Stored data
-- Opening Marker --
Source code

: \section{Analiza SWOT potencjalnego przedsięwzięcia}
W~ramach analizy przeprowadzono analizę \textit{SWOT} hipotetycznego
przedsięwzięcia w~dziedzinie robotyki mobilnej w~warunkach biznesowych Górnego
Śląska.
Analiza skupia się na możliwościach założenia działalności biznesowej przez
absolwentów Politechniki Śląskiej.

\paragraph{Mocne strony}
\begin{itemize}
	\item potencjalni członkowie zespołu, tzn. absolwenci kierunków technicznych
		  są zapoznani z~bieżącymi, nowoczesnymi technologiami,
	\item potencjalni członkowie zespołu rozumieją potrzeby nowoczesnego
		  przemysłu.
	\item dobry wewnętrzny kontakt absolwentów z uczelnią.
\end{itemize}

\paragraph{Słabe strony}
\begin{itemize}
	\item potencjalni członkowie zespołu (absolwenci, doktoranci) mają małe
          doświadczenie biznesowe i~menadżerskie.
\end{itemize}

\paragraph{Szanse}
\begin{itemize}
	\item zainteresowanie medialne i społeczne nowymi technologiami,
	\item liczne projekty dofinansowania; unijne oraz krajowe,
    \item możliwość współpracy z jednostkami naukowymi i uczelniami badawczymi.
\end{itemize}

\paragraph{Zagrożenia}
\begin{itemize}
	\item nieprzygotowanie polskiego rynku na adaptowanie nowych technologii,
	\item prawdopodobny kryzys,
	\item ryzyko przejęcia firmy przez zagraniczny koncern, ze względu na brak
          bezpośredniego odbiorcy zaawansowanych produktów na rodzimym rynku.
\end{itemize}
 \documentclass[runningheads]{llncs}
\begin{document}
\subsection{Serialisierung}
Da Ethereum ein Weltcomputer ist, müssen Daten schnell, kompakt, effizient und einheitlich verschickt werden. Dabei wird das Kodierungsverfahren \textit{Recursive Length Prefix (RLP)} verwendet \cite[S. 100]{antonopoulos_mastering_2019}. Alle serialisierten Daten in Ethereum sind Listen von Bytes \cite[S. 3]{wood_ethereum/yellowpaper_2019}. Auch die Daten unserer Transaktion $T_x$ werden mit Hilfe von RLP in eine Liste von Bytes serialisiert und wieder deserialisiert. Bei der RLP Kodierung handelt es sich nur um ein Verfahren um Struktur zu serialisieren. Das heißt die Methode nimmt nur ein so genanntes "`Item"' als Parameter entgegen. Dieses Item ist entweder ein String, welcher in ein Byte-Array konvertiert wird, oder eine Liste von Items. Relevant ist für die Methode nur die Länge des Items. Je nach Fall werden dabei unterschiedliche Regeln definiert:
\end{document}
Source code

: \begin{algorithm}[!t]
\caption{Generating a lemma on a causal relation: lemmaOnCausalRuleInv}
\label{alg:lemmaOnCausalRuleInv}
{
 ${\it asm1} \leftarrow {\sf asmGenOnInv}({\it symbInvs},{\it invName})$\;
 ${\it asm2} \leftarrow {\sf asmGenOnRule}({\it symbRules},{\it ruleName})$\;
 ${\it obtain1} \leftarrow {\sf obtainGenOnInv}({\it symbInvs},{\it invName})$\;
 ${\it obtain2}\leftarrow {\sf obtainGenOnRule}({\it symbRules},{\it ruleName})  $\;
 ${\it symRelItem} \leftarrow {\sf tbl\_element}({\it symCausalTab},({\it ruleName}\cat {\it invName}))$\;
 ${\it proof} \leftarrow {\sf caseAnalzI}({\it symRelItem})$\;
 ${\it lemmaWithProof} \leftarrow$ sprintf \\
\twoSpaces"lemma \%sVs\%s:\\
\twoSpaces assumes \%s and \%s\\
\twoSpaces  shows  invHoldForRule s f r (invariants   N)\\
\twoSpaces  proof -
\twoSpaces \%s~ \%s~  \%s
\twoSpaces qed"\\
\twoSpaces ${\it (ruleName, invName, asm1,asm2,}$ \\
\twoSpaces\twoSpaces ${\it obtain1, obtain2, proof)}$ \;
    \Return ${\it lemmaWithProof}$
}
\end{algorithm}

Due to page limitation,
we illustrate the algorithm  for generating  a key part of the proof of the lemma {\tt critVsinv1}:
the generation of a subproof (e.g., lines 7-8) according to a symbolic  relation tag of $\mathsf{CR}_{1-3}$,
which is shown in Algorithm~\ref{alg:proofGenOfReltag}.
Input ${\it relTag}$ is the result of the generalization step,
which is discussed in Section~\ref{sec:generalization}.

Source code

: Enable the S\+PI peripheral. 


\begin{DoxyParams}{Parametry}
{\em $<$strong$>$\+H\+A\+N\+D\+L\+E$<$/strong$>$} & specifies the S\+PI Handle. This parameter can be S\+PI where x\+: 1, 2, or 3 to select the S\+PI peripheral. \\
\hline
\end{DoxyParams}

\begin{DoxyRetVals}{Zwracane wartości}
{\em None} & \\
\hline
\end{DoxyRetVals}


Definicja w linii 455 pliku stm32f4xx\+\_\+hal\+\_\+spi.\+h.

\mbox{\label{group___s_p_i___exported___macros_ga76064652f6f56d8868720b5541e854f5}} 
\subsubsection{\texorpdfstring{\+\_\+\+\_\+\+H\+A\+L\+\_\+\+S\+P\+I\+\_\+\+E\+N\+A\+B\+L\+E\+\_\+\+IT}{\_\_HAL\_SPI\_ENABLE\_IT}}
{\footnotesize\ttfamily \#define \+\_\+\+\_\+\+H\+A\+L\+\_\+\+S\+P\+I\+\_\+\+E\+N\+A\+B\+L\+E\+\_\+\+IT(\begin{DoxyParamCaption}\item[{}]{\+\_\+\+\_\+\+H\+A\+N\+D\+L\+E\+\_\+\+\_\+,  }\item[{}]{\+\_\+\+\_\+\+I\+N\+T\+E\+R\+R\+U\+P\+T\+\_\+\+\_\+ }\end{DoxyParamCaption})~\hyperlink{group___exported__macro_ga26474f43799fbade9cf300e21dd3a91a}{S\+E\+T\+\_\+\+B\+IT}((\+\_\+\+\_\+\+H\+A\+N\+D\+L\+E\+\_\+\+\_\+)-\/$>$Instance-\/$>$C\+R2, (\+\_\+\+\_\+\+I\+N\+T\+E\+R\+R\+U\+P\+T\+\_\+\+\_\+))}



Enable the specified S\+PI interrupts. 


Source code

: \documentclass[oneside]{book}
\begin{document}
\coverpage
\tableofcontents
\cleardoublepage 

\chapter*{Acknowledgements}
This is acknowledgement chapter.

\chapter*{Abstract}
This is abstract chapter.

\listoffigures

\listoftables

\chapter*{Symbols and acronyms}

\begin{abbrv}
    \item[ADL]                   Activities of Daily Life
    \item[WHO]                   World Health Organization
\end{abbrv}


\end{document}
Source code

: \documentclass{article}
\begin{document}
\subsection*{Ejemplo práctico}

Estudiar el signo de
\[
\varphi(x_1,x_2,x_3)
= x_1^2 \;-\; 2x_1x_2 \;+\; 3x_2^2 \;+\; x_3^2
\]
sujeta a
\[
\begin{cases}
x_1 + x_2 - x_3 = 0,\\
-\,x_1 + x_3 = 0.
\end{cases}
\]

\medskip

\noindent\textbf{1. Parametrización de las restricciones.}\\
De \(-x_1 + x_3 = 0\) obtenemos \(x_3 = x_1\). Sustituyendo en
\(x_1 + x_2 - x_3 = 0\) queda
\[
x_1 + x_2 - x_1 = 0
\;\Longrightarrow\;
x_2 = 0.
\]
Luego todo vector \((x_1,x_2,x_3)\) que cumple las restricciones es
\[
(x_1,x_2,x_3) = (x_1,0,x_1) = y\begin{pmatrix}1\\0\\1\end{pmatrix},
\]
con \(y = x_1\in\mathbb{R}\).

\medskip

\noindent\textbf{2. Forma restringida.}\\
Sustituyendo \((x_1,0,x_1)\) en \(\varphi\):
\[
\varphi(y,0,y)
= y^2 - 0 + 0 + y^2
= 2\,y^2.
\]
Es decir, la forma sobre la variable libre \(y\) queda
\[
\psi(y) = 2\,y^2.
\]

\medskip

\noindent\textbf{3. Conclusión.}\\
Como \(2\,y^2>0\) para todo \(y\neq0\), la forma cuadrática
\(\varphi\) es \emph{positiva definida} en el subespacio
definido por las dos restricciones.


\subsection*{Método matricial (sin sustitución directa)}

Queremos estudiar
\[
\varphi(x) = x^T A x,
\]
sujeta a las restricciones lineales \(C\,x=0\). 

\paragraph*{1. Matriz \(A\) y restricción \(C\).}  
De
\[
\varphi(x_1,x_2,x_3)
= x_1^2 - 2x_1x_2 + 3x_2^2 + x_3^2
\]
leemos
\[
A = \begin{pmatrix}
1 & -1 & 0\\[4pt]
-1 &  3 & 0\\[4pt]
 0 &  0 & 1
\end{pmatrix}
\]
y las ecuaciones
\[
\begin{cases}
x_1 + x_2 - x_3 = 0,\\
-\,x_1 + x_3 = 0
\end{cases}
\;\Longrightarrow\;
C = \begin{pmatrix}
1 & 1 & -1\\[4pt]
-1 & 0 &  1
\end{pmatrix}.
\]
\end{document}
-- Closing Marker --
Required action: From the entries above, copy every line that holds the word "symbRules".

Completed exercise:
 ${\it asm2} \leftarrow {\sf asmGenOnRule}({\it symbRules},{\it ruleName})$\;
 ${\it obtain2}\leftarrow {\sf obtainGenOnRule}({\it symbRules},{\it ruleName})  $\;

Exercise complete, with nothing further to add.